Work to complete:
Tell me, please, how many lines in the records below include the word "while". Give no more than the number.

The records:
========================================================================

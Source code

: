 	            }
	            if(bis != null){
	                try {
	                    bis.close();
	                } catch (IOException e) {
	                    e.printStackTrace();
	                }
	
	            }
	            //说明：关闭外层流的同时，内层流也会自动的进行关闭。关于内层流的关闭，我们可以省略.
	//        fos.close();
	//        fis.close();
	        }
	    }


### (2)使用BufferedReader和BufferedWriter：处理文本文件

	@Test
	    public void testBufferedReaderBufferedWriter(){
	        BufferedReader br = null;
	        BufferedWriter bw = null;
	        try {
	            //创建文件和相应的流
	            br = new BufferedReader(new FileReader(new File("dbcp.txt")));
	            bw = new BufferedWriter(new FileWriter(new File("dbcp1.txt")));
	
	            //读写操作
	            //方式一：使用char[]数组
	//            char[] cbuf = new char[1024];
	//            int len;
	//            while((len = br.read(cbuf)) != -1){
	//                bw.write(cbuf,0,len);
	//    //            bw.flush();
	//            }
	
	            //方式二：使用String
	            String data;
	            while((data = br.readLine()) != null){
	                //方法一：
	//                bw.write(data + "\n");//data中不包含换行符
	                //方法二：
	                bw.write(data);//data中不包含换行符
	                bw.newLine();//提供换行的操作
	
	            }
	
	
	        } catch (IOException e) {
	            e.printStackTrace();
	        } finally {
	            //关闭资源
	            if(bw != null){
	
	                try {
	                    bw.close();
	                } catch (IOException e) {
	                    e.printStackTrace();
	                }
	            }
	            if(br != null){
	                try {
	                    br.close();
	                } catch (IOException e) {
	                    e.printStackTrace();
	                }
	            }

========================================================================

Answer box:
2